◆ INFORMATION SUPPLIED ◆
════
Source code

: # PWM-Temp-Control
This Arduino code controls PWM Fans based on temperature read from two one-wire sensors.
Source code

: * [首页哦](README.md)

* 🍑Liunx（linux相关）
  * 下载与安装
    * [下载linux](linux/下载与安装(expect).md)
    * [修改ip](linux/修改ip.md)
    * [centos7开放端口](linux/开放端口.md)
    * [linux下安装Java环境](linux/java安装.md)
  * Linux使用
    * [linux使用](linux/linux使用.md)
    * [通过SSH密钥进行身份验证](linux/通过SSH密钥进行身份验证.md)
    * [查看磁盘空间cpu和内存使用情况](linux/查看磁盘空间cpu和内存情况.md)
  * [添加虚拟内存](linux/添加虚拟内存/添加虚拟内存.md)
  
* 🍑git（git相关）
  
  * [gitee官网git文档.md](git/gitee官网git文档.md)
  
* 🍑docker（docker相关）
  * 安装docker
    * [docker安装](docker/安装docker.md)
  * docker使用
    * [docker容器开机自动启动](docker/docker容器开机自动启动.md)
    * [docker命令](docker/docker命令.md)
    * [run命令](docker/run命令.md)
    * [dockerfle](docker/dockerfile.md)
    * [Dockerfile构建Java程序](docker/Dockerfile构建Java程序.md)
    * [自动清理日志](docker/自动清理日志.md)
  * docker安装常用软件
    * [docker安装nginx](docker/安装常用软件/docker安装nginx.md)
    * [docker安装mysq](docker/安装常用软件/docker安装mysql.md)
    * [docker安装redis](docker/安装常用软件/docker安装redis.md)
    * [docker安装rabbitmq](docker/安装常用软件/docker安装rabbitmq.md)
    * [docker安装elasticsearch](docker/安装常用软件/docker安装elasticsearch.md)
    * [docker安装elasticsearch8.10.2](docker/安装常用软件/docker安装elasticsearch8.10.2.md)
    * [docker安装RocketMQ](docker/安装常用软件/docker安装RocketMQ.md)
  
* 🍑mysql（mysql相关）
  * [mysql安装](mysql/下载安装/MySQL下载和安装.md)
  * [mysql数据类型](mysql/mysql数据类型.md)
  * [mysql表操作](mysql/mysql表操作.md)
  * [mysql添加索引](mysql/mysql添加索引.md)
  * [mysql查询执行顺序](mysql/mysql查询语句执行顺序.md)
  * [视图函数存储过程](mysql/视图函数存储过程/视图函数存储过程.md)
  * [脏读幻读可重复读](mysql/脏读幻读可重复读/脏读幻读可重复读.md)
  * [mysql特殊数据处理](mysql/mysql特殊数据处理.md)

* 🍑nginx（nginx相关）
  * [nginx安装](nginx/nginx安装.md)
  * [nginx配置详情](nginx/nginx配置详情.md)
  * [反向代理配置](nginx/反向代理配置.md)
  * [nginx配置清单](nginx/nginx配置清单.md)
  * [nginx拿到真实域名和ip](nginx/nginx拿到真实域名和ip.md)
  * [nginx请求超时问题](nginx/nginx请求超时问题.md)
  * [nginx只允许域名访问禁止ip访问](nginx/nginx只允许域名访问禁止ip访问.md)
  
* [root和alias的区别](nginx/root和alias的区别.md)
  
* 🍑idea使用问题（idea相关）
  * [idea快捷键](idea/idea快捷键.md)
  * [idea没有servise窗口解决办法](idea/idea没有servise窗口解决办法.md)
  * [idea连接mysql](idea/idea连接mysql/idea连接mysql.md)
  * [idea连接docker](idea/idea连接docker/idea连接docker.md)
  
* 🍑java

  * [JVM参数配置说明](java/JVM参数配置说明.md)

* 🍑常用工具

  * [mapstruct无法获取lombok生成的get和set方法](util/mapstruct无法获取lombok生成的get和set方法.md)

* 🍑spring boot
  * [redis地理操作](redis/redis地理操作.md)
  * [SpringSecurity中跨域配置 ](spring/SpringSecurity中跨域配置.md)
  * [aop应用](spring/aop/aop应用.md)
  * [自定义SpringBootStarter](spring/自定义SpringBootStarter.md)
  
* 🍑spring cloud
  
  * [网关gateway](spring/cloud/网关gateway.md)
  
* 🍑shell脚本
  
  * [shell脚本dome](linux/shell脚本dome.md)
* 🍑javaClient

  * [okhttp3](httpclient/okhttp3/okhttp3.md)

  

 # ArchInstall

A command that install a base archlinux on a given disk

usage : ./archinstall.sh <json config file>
════
Each entry above is to be transcribed exactly as it was written.

◆ EXERCISE RESPONSE ◆
Source code

: # PWM-Temp-Control
This Arduino code controls PWM Fans based on temperature read from two one-wire sensors.
Source code

: * [首页哦](README.md)

* 🍑Liunx（linux相关）
  * 下载与安装
    * [下载linux](linux/下载与安装(expect).md)
    * [修改ip](linux/修改ip.md)
    * [centos7开放端口](linux/开放端口.md)
    * [linux下安装Java环境](linux/java安装.md)
  * Linux使用
    * [linux使用](linux/linux使用.md)
    * [通过SSH密钥进行身份验证](linux/通过SSH密钥进行身份验证.md)
    * [查看磁盘空间cpu和内存使用情况](linux/查看磁盘空间cpu和内存情况.md)
  * [添加虚拟内存](linux/添加虚拟内存/添加虚拟内存.md)
  
* 🍑git（git相关）
  
  * [gitee官网git文档.md](git/gitee官网git文档.md)
  
* 🍑docker（docker相关）
  * 安装docker
    * [docker安装](docker/安装docker.md)
  * docker使用
    * [docker容器开机自动启动](docker/docker容器开机自动启动.md)
    * [docker命令](docker/docker命令.md)
    * [run命令](docker/run命令.md)
    * [dockerfle](docker/dockerfile.md)
    * [Dockerfile构建Java程序](docker/Dockerfile构建Java程序.md)
    * [自动清理日志](docker/自动清理日志.md)
  * docker安装常用软件
    * [docker安装nginx](docker/安装常用软件/docker安装nginx.md)
    * [docker安装mysq](docker/安装常用软件/docker安装mysql.md)
    * [docker安装redis](docker/安装常用软件/docker安装redis.md)
    * [docker安装rabbitmq](docker/安装常用软件/docker安装rabbitmq.md)
    * [docker安装elasticsearch](docker/安装常用软件/docker安装elasticsearch.md)
    * [docker安装elasticsearch8.10.2](docker/安装常用软件/docker安装elasticsearch8.10.2.md)
    * [docker安装RocketMQ](docker/安装常用软件/docker安装RocketMQ.md)
  
* 🍑mysql（mysql相关）
  * [mysql安装](mysql/下载安装/MySQL下载和安装.md)
  * [mysql数据类型](mysql/mysql数据类型.md)
  * [mysql表操作](mysql/mysql表操作.md)
  * [mysql添加索引](mysql/mysql添加索引.md)
  * [mysql查询执行顺序](mysql/mysql查询语句执行顺序.md)
  * [视图函数存储过程](mysql/视图函数存储过程/视图函数存储过程.md)
  * [脏读幻读可重复读](mysql/脏读幻读可重复读/脏读幻读可重复读.md)
  * [mysql特殊数据处理](mysql/mysql特殊数据处理.md)

* 🍑nginx（nginx相关）
  * [nginx安装](nginx/nginx安装.md)
  * [nginx配置详情](nginx/nginx配置详情.md)
  * [反向代理配置](nginx/反向代理配置.md)
  * [nginx配置清单](nginx/nginx配置清单.md)
  * [nginx拿到真实域名和ip](nginx/nginx拿到真实域名和ip.md)
  * [nginx请求超时问题](nginx/nginx请求超时问题.md)
  * [nginx只允许域名访问禁止ip访问](nginx/nginx只允许域名访问禁止ip访问.md)
  
* [root和alias的区别](nginx/root和alias的区别.md)
  
* 🍑idea使用问题（idea相关）
  * [idea快捷键](idea/idea快捷键.md)
  * [idea没有servise窗口解决办法](idea/idea没有servise窗口解决办法.md)
  * [idea连接mysql](idea/idea连接mysql/idea连接mysql.md)
  * [idea连接docker](idea/idea连接docker/idea连接docker.md)
  
* 🍑java

  * [JVM参数配置说明](java/JVM参数配置说明.md)

* 🍑常用工具

  * [mapstruct无法获取lombok生成的get和set方法](util/mapstruct无法获取lombok生成的get和set方法.md)

* 🍑spring boot
  * [redis地理操作](redis/redis地理操作.md)
  * [SpringSecurity中跨域配置 ](spring/SpringSecurity中跨域配置.md)
  * [aop应用](spring/aop/aop应用.md)
  * [自定义SpringBootStarter](spring/自定义SpringBootStarter.md)
  
* 🍑spring cloud
  
  * [网关gateway](spring/cloud/网关gateway.md)
  
* 🍑shell脚本
  
  * [shell脚本dome](linux/shell脚本dome.md)
* 🍑javaClient

  * [okhttp3](httpclient/okhttp3/okhttp3.md)

  

 # ArchInstall

A command that install a base archlinux on a given disk

usage : ./archinstall.sh <json config file>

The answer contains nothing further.